Success Comes From Staying on Track: Why More Young Companies Are Outsourcing Consultants

At first glance, this article may seem to be aimed towards those who own or operate a young startup. On the contrary, this article is for those looking to help small businesses run more smoothly. The best career for offering this kind of service is Human Resources Consultancy.

Emerging from the need to address human resource decisions and management tasks, human resource consulting is more or less management consulting. According to Steele F. (1975), Kubr, M. (1993, 1996), Niedereicholz (1996), Curnow-Reuvid (2003), Kipping, K., and Clarck (2014) human resource consultants typically fill two roles:

  1. Process/People consultant: Assists startups in searching for solutions and methods best suited for facilitating and raising creativity among the company’s employees so that they will be able to find and implement solutions on their own. This role is usually accompanied by traditional change consulting and organizational development.
  2. Expert Resource Consultant: This role is more or less based on personal experience and field expertise and is focused on implementation. Consultants filling this role typically do so in design consulting, as well as consulting benchmarking.

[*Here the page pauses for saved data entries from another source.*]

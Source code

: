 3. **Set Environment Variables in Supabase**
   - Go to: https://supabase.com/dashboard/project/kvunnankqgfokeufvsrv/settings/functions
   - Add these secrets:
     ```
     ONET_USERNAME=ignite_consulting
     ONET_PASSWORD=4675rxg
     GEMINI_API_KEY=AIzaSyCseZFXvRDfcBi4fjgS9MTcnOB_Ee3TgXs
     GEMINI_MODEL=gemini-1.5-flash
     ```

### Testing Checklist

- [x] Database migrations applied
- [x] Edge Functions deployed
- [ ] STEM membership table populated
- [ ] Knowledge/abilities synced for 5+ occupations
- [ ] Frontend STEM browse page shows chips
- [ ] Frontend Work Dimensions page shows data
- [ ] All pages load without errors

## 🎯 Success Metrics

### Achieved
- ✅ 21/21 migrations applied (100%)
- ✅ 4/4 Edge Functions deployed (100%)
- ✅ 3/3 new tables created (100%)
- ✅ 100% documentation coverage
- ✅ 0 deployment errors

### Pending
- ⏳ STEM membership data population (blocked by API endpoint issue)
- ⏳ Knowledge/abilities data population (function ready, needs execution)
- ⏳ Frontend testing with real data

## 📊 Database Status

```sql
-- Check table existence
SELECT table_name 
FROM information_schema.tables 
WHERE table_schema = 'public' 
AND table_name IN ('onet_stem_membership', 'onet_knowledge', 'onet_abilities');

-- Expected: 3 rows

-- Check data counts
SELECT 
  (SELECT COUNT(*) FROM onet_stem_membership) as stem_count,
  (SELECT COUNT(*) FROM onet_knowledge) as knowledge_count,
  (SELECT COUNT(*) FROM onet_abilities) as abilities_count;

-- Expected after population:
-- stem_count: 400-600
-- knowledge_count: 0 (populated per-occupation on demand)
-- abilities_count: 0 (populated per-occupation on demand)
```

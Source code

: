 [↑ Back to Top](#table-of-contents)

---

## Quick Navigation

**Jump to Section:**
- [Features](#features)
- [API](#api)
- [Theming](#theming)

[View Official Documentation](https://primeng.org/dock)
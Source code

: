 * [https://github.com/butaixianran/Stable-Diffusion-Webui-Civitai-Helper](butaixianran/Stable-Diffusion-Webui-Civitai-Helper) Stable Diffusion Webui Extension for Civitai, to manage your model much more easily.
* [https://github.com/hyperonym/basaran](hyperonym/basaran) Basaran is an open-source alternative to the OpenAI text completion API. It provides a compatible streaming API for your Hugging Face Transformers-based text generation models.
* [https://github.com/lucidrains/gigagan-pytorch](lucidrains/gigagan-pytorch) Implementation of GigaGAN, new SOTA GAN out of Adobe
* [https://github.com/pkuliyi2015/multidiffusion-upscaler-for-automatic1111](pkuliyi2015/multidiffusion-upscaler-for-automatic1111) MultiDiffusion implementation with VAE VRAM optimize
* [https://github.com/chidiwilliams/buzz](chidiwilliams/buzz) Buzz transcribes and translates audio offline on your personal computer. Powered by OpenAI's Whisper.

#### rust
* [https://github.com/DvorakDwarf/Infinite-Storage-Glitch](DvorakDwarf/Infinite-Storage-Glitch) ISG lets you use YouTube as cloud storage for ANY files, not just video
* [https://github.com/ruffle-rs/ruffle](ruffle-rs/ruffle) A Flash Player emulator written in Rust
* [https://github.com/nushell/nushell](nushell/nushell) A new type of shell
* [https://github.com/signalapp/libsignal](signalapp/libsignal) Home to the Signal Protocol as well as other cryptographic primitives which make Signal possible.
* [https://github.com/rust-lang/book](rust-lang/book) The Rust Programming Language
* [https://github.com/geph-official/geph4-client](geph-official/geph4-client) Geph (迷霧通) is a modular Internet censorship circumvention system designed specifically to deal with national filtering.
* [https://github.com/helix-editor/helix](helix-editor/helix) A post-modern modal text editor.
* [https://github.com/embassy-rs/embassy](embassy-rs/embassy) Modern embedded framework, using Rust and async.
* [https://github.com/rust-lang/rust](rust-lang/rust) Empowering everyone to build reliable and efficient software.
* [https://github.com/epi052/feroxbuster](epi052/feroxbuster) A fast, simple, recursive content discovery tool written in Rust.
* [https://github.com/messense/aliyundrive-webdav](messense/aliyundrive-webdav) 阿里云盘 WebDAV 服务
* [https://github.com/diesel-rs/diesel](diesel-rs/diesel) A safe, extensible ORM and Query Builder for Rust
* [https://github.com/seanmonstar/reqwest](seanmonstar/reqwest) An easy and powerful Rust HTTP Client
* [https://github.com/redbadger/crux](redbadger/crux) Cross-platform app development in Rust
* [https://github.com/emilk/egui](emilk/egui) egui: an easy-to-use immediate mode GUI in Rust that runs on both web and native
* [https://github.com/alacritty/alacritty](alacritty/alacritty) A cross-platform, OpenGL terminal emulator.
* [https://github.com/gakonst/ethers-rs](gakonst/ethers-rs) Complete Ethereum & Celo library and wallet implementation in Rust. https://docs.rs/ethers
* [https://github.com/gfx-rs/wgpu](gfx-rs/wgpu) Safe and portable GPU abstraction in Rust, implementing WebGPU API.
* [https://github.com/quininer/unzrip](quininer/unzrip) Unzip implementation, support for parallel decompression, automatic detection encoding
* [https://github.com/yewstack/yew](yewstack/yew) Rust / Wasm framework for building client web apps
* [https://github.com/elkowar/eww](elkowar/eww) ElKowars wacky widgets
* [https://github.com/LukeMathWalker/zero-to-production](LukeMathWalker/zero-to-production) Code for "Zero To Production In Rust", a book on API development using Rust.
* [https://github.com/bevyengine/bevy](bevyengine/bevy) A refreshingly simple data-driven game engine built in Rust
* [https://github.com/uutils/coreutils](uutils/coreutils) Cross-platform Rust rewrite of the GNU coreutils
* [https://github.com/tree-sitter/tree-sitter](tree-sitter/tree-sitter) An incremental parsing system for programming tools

Core Human Resource Consultancy Fields in Practice

Below is a list of the core fields forth which most human consultants work.

  • Talent mobility: With Talent mobility, one assists companies in providing insight and execution for international expatriates and partial-package expatriates, including pre-move guides to post-move expatriate management programs.
  • Employee engagement: Consultants are responsible for conducting surveys and interviews of employees to measure the company’s level of employee engagement. It’s important for employee engagement to be a part of the workplace because it leads to positive conditions for everyone involved. It results in members of an organization giving their best and keeps them committed to the organization’s goals and values.
  • Mergers and acquisitions: Human resource consultants administer and coordinate during the execution of payroll and adoption of technologies, among other cross-functional activities. It also includes aligning organizational work styles and cultures during pre- and post-merger integration.
  • Compensation: Human resource consultants in this function assist companies in designing and managing compensation programs related to salaries, stock plans, and bonuses. The type of specialization needed depends on the kinds of employees one is working with and include sales compensation consultants and executive compensation.
  • Actuarial and retirement: This involves providing administration and actuarial services to manage cost and overall effectiveness of retirement programs. In addition to that, it’s the responsibility of human resource consultants to define benefits and contribution plans.
  • Employee benefits: Maintain and optimize benefit program designs by assessing the effectiveness and competitiveness of the benefit plans of competitors.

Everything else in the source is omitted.